- Country: United States
- Language: English
- Genre: Science fiction

Publication
- Published in: Boys and Girls Page
- Publication type: Periodical
- Media type: Print (Newspaper, Magazine, Hardback & Paperback)
- Publication date: 1 December 1951

= The Fun They Had =

1951 Short story by Isaac Asimov

"The Fun They Had" is a science fiction story by American writer Isaac Asimov. It first appeared in a children's newspaper in 1951 and was reprinted in the February 1954 issue of The Magazine of Fantasy and Science Fiction, Earth Is Room Enough (1957), 50 Short Science Fiction Tales (1960), and The Best of Isaac Asimov (1973).

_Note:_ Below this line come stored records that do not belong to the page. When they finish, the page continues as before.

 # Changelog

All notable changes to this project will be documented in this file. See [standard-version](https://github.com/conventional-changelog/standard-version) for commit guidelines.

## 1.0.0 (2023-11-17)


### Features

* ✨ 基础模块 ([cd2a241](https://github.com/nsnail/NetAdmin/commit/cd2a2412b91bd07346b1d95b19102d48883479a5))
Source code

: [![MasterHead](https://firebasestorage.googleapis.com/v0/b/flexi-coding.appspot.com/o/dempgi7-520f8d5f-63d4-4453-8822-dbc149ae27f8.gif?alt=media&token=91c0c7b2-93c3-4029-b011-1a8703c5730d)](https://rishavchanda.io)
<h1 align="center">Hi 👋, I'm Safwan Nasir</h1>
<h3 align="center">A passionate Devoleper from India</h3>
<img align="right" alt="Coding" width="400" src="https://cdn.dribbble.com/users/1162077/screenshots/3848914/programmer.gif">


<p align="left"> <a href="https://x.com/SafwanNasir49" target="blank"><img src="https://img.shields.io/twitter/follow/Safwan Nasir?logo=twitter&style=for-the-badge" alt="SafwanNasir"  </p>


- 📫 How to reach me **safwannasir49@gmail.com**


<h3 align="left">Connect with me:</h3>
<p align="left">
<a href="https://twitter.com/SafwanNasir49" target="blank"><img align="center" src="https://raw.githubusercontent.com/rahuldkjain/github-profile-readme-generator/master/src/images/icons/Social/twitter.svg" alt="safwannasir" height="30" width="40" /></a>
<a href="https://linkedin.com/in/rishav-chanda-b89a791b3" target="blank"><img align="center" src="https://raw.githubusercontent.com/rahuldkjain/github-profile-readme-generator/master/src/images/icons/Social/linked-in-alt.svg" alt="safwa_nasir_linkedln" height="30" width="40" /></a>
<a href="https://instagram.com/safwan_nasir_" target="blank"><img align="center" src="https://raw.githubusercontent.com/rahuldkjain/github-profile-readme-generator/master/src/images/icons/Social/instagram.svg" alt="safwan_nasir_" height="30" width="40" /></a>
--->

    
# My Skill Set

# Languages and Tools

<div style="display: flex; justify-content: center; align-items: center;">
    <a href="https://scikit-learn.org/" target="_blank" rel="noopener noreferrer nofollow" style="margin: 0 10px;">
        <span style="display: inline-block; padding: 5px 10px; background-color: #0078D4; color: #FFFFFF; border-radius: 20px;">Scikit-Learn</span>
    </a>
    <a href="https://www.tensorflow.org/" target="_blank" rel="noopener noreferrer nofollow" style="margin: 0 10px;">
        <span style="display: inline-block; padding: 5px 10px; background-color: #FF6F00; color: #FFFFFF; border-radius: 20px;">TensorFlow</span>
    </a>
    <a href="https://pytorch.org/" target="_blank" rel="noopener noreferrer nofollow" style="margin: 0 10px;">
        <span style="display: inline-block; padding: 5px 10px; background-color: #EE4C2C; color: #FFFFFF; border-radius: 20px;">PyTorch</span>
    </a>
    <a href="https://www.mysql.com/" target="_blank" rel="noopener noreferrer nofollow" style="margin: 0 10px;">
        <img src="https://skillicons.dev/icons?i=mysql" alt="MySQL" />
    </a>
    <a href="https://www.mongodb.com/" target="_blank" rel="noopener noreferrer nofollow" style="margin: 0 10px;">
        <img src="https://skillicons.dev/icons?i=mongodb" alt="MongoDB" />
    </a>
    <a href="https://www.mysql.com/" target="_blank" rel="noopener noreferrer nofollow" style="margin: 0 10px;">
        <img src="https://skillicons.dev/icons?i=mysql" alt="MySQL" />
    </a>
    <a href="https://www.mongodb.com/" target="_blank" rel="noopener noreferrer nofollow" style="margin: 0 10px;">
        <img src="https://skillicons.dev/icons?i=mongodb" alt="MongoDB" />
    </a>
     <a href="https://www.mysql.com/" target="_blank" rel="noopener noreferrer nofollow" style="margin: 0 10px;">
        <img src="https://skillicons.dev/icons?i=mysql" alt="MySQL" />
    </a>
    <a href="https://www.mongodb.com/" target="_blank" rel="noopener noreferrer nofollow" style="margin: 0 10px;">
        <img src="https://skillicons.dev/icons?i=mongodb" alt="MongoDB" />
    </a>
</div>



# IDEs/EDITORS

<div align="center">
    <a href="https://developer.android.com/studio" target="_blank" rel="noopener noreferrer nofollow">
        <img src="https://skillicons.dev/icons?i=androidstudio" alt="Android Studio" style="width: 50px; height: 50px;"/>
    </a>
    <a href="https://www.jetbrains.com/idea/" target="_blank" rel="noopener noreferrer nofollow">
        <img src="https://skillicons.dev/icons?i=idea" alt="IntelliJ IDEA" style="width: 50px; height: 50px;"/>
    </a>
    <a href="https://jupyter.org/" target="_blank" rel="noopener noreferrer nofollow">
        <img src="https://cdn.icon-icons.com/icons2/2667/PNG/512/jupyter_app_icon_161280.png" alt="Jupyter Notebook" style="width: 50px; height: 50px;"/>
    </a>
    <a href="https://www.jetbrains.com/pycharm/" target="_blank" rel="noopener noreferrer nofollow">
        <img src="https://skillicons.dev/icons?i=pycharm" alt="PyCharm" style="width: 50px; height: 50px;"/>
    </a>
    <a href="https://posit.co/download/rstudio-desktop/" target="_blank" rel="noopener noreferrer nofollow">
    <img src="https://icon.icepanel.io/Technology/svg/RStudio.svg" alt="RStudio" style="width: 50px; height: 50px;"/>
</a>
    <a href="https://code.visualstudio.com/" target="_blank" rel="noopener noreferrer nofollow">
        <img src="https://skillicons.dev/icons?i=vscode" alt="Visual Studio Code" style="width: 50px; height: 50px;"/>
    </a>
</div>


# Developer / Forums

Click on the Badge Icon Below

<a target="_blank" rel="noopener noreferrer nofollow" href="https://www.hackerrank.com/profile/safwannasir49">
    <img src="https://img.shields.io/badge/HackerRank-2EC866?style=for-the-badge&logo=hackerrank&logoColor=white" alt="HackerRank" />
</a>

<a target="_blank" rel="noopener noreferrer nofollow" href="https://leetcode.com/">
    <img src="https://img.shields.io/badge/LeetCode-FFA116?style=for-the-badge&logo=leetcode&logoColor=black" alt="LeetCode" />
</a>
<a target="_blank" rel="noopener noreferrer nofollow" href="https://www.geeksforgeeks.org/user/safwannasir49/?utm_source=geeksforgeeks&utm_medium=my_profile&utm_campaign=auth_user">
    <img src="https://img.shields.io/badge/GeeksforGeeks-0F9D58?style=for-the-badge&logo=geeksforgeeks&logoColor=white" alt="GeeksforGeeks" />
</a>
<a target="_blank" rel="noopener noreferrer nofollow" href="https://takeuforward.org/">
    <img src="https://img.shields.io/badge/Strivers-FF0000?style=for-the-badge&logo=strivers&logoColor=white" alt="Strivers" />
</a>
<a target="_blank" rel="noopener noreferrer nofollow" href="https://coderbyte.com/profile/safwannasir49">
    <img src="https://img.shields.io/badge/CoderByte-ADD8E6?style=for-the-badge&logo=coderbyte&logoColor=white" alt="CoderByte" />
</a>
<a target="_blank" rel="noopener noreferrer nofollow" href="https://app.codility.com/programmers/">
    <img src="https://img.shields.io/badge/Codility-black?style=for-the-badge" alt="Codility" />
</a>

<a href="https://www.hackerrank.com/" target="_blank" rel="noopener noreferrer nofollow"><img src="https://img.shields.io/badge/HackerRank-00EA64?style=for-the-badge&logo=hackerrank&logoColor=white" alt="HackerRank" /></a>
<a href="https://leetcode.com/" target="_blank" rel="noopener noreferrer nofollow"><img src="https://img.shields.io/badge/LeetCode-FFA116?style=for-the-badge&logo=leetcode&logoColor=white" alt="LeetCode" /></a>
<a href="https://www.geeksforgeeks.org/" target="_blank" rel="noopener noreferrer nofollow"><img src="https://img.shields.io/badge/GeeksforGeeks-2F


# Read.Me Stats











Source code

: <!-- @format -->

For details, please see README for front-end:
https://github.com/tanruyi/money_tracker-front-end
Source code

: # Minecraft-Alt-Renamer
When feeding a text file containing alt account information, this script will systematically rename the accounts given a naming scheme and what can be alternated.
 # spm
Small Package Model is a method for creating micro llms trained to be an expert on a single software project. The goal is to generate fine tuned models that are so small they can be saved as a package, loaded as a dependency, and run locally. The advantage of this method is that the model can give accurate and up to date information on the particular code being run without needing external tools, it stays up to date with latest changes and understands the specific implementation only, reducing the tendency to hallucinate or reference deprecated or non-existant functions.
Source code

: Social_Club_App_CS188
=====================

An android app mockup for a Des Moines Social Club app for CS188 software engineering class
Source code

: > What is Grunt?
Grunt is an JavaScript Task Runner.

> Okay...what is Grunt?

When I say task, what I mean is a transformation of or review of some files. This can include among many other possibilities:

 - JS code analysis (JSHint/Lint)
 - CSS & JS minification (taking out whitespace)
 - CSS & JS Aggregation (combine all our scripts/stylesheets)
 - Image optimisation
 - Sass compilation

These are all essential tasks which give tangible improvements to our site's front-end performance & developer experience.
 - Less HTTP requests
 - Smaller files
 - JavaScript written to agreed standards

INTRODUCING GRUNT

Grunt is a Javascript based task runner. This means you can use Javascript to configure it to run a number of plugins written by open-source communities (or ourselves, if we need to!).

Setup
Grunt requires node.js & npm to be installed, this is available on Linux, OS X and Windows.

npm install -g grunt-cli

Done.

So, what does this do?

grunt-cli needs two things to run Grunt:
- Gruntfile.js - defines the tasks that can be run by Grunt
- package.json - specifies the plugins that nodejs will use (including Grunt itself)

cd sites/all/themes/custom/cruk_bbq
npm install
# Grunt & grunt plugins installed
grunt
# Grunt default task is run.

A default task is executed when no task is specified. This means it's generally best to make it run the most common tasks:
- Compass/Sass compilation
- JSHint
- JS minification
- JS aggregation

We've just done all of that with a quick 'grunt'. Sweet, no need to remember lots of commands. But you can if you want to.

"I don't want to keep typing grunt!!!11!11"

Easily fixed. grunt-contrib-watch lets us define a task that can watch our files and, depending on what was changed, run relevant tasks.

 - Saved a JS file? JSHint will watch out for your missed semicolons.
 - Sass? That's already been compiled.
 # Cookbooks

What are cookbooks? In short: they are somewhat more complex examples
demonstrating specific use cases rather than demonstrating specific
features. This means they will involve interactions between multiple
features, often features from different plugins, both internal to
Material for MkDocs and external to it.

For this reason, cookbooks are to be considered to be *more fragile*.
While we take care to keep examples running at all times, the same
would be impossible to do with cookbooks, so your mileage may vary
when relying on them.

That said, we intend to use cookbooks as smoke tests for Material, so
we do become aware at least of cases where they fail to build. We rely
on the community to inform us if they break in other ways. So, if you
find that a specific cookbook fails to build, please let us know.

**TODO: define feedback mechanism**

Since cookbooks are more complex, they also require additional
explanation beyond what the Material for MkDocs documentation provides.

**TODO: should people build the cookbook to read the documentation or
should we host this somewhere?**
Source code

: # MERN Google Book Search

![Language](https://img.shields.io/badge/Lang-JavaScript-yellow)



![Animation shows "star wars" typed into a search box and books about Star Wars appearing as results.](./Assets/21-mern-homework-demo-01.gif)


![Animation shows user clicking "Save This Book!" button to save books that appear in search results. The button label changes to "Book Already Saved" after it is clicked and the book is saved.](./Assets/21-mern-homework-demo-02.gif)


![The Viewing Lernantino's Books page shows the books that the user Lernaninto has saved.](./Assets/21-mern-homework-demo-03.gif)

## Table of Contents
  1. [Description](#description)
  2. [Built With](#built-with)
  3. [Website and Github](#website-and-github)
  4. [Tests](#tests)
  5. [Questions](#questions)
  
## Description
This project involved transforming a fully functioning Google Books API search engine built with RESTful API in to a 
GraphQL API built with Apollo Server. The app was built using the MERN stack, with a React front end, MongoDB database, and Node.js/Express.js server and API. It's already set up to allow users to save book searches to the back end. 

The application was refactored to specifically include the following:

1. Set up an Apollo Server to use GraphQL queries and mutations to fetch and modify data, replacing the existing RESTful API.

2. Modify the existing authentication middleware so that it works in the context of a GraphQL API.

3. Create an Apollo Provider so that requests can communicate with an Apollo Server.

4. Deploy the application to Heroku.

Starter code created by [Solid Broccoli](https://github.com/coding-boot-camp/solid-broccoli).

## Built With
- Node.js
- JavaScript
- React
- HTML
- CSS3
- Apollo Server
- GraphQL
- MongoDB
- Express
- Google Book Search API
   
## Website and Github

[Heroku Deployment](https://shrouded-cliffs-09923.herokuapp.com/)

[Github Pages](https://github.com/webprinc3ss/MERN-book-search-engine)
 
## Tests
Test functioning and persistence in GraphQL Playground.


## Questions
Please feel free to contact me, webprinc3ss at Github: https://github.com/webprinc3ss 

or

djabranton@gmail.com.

Written as a personal favor for a friend, "The Fun They Had" became "probably the biggest surprise of my literary career", Asimov wrote in 1973. He reported that it had been reprinted more than 30 times with more being planned. It is about computerized homeschooling, and what children miss out on by not being in school together. He surmised that the story was popular with children because "the kids would get a bang out of the irony."

==Summary==

Set in the year 2157, when children learn individually at home using a mechanical (robotic) teacher, the story tells of 11-year-old Margie Jones, whose neighbour Tommy finds a "real" book in the attic of his house. This reminds Margie of the stories her grandfather used to tell about the earlier school days. The book tells about a time when children used to learn in a group of the same age of students in large schools that were not merely designated rooms in private houses as in Margie and Tommy's time. Margie and Tommy discuss what it must have been like to study together with a real person as a teacher, and though at first Margie is sceptical about the notion, by the end of the story she daydreams while sitting on the chair before the mechanical teacher about "the fun they had".